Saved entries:

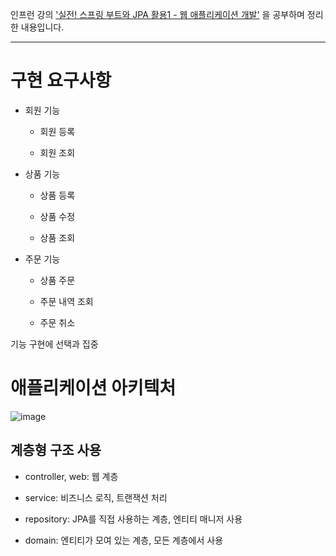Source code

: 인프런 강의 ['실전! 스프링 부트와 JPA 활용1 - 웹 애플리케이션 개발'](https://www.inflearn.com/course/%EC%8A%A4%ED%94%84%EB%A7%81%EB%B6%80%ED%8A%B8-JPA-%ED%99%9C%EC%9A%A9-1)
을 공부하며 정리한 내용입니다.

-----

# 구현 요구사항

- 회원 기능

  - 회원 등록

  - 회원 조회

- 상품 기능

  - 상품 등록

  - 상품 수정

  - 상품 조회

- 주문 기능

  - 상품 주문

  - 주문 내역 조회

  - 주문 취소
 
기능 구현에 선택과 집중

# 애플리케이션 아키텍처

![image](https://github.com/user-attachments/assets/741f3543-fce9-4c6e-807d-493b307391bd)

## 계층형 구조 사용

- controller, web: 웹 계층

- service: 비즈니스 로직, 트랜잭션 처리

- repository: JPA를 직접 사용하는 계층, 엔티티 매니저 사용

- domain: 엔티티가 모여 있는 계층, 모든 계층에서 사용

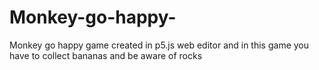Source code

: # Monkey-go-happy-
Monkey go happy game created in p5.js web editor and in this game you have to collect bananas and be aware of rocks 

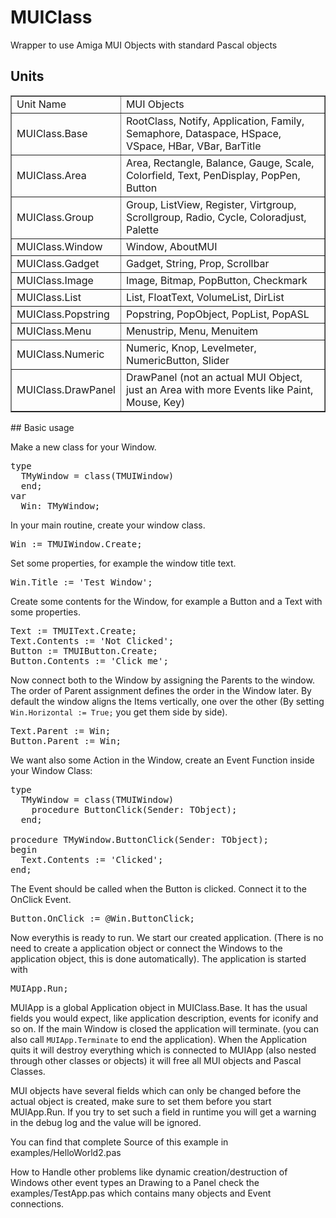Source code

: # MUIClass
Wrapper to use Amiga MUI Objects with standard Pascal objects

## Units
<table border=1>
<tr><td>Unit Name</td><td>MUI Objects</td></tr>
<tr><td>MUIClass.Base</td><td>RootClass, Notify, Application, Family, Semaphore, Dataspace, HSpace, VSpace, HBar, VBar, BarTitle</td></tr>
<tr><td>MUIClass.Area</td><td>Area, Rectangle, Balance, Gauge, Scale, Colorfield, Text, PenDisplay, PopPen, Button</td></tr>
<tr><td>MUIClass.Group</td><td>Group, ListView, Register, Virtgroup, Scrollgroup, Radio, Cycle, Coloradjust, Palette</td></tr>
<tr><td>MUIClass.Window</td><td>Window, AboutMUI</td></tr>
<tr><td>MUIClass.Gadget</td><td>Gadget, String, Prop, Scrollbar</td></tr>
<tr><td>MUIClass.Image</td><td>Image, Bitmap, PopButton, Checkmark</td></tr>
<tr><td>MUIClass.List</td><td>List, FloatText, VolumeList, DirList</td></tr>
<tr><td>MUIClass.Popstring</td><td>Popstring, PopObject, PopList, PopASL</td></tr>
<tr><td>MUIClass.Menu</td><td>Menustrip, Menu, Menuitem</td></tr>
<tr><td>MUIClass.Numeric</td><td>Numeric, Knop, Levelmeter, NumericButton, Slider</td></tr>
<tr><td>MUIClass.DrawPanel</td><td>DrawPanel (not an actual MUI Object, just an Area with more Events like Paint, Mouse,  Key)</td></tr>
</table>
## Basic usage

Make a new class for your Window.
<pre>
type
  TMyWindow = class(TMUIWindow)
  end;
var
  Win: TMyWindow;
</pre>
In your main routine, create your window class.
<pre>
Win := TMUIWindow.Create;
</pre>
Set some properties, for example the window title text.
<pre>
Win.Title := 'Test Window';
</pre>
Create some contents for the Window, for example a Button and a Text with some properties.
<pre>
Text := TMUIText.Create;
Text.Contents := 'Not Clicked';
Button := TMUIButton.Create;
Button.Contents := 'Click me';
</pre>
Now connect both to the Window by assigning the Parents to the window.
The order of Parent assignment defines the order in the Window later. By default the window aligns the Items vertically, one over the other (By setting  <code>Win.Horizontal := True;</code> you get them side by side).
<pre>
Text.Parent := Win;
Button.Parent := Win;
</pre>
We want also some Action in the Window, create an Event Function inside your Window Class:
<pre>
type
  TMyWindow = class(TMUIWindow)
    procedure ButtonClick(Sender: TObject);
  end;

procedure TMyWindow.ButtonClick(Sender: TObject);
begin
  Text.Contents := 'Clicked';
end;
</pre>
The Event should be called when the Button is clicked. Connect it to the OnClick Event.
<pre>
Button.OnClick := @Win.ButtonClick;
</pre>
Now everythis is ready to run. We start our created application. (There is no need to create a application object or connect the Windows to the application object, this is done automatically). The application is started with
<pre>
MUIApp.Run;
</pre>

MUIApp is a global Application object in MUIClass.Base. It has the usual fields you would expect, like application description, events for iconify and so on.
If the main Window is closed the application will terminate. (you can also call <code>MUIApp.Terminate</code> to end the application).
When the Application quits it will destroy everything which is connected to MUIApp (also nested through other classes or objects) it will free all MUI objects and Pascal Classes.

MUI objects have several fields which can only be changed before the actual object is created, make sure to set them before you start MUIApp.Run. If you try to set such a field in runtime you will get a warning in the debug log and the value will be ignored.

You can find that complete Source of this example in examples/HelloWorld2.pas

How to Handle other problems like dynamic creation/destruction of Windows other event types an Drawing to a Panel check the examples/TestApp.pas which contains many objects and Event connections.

---

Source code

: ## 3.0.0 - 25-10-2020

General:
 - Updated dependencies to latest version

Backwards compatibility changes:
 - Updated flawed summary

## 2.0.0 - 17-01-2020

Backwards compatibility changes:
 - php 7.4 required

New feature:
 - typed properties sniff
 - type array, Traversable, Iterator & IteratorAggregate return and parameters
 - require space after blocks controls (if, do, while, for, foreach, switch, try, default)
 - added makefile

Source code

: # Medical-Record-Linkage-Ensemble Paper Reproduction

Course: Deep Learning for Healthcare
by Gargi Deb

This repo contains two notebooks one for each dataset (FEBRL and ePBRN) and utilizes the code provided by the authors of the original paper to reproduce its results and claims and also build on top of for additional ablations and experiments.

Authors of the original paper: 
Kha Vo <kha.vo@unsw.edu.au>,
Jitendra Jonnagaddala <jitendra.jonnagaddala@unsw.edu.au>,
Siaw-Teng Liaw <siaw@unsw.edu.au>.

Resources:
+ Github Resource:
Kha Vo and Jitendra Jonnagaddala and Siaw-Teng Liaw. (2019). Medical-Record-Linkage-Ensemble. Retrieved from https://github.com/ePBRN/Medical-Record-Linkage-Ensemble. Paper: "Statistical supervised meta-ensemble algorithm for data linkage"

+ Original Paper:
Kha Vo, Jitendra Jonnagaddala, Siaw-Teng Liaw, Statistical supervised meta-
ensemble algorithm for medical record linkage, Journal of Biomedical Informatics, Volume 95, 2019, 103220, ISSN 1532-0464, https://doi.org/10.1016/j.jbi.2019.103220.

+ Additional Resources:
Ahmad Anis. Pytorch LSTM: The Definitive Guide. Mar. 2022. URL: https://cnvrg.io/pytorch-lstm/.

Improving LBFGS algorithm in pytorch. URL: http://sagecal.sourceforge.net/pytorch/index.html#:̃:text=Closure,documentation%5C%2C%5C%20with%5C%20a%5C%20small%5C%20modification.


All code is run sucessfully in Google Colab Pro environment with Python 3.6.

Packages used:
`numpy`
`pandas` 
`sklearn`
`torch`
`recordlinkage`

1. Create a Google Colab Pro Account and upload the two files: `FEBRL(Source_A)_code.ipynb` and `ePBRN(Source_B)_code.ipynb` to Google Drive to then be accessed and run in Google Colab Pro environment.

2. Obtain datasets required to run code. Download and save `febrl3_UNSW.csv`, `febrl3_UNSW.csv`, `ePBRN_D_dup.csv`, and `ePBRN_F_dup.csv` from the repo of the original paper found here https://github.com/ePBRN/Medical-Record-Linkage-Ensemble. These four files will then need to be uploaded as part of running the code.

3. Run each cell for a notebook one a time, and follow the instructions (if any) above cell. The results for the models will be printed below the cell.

...

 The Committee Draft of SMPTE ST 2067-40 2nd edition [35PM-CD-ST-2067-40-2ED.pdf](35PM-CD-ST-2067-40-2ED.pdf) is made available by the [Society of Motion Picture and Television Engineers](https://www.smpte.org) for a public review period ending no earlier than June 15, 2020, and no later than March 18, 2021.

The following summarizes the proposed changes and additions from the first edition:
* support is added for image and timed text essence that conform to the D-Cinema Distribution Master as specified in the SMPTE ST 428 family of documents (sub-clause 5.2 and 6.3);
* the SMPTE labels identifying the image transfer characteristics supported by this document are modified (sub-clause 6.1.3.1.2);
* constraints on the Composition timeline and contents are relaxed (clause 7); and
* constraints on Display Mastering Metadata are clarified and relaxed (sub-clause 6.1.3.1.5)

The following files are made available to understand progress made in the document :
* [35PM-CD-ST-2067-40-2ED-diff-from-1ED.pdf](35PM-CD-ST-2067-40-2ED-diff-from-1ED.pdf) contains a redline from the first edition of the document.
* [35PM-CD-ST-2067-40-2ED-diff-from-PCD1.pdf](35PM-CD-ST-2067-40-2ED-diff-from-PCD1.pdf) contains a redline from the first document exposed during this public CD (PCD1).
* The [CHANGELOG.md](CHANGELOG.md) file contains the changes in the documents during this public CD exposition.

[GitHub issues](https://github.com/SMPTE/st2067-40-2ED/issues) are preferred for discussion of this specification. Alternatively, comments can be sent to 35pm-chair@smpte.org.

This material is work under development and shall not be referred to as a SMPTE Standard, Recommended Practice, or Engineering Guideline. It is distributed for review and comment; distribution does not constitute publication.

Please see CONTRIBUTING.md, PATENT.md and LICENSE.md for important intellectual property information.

> [Your task] Retype exactly, and only, the lines above from the one where "FloatText, VolumeList, DirList</td></tr>" occurs up to and including the one where "Levelmeter, NumericButton, Slider</td></tr>" occurs.

> [Result for this exercise]
<tr><td>MUIClass.List</td><td>List, FloatText, VolumeList, DirList</td></tr>
<tr><td>MUIClass.Popstring</td><td>Popstring, PopObject, PopList, PopASL</td></tr>
<tr><td>MUIClass.Menu</td><td>Menustrip, Menu, Menuitem</td></tr>
<tr><td>MUIClass.Numeric</td><td>Numeric, Knop, Levelmeter, NumericButton, Slider</td></tr>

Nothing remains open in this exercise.